Economist Larry Summers “should be in line for a Nobel Prize for predicting” today’s inflation woes, cheer Issues & Insights’ editors. He warned what would happen if President Biden’s $1.9 trillion rescue plan passed: “Macroeconomic stimulus on a scale closer to World War II levels than normal recession levels will set off inflationary pressures of a kind we have not seen in a generation,” he said. After it passed, he called the measure “the least responsible macroeconomic policy” of the last 40 years. Summers, a “die-hard liberal who’d served in the Obama administration,” had much to lose by sticking his neck out and took much heat for doing so. But will his detractors now apologize? “Don’t count on it.”
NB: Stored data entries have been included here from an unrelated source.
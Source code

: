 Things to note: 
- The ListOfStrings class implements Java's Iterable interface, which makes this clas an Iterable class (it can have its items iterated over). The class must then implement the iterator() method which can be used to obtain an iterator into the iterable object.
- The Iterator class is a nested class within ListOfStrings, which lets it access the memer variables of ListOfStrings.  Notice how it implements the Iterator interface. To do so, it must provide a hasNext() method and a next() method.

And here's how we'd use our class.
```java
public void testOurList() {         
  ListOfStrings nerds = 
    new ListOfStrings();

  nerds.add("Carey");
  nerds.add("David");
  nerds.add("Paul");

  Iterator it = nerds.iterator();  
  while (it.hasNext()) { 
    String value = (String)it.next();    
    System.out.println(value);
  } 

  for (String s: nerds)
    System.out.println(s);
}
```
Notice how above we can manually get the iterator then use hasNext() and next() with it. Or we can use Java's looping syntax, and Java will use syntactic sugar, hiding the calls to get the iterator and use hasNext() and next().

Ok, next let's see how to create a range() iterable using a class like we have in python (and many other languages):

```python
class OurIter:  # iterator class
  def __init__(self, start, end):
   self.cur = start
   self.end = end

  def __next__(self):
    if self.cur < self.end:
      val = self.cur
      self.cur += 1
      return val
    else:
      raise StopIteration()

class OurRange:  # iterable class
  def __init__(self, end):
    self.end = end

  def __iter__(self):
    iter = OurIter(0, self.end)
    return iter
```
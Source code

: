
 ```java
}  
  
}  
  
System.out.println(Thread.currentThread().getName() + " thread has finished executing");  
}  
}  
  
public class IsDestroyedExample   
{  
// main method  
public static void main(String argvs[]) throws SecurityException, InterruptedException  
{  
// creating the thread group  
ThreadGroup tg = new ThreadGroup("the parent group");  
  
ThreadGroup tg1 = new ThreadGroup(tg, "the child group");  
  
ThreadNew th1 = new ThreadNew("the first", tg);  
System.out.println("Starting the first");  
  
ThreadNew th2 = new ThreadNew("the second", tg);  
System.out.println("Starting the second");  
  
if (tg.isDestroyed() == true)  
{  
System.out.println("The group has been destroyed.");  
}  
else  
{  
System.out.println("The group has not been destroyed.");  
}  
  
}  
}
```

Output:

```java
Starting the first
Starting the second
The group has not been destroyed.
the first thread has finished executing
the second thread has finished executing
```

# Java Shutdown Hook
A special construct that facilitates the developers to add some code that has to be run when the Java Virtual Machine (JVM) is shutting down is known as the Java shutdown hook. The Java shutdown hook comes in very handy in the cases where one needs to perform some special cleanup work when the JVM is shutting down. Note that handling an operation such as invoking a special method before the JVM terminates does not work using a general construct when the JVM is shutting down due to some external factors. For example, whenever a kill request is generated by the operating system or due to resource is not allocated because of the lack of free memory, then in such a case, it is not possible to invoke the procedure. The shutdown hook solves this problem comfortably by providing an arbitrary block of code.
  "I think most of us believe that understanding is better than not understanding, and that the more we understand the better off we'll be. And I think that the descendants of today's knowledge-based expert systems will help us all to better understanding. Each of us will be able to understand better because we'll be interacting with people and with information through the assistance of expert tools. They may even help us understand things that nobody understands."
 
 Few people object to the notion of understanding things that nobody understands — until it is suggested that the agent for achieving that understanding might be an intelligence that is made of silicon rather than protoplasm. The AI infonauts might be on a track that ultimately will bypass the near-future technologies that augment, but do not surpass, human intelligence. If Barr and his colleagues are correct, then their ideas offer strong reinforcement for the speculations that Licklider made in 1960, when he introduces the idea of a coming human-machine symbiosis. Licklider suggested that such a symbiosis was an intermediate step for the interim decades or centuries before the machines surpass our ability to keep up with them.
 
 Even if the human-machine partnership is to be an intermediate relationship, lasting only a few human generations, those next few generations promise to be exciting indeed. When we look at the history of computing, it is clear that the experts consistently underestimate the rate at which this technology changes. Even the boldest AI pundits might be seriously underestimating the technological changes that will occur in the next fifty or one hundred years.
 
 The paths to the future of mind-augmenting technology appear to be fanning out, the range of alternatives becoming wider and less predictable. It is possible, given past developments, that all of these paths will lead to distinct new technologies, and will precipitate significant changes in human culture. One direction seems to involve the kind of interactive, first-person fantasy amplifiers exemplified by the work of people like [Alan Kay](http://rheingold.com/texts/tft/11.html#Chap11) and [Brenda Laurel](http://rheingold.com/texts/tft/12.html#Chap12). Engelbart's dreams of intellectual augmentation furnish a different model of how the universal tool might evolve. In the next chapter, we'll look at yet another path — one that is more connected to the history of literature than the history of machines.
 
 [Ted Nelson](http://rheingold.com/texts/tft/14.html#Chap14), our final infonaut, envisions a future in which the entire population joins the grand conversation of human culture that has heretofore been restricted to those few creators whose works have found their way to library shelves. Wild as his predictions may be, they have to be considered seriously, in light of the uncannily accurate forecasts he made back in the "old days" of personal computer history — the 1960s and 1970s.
Pandemic journal: Biden’s OSHA Overreach

At President Biden’s behest, the Occupational Safety and Health Administration “finalized a rule” to force employers to become “the government’s vaccine police,” grumbles Alfredo Ortiz at The Hill. In response, Ortiz’s group, Job Creators Network, “has filed a lawsuit on behalf of Main Street to block” the mandate, which will only worsen companies’ already “chronic labor shortages.” It’s senseless, not science: “Apparently, workers at companies with fewer than 100 people are immune to the virus. What other explanation could there be for such an arbitrary cutoff?” And the alternative to vaccination, weekly testing, “amounts to a new tax on employees.” The White House used an “emergency” loophole “to sidestep the traditional rule-making process.” Meanwhile, “cases and deaths have fallen dramatically since the Delta wave crested.” There’s no “grave danger” justifying this overreach.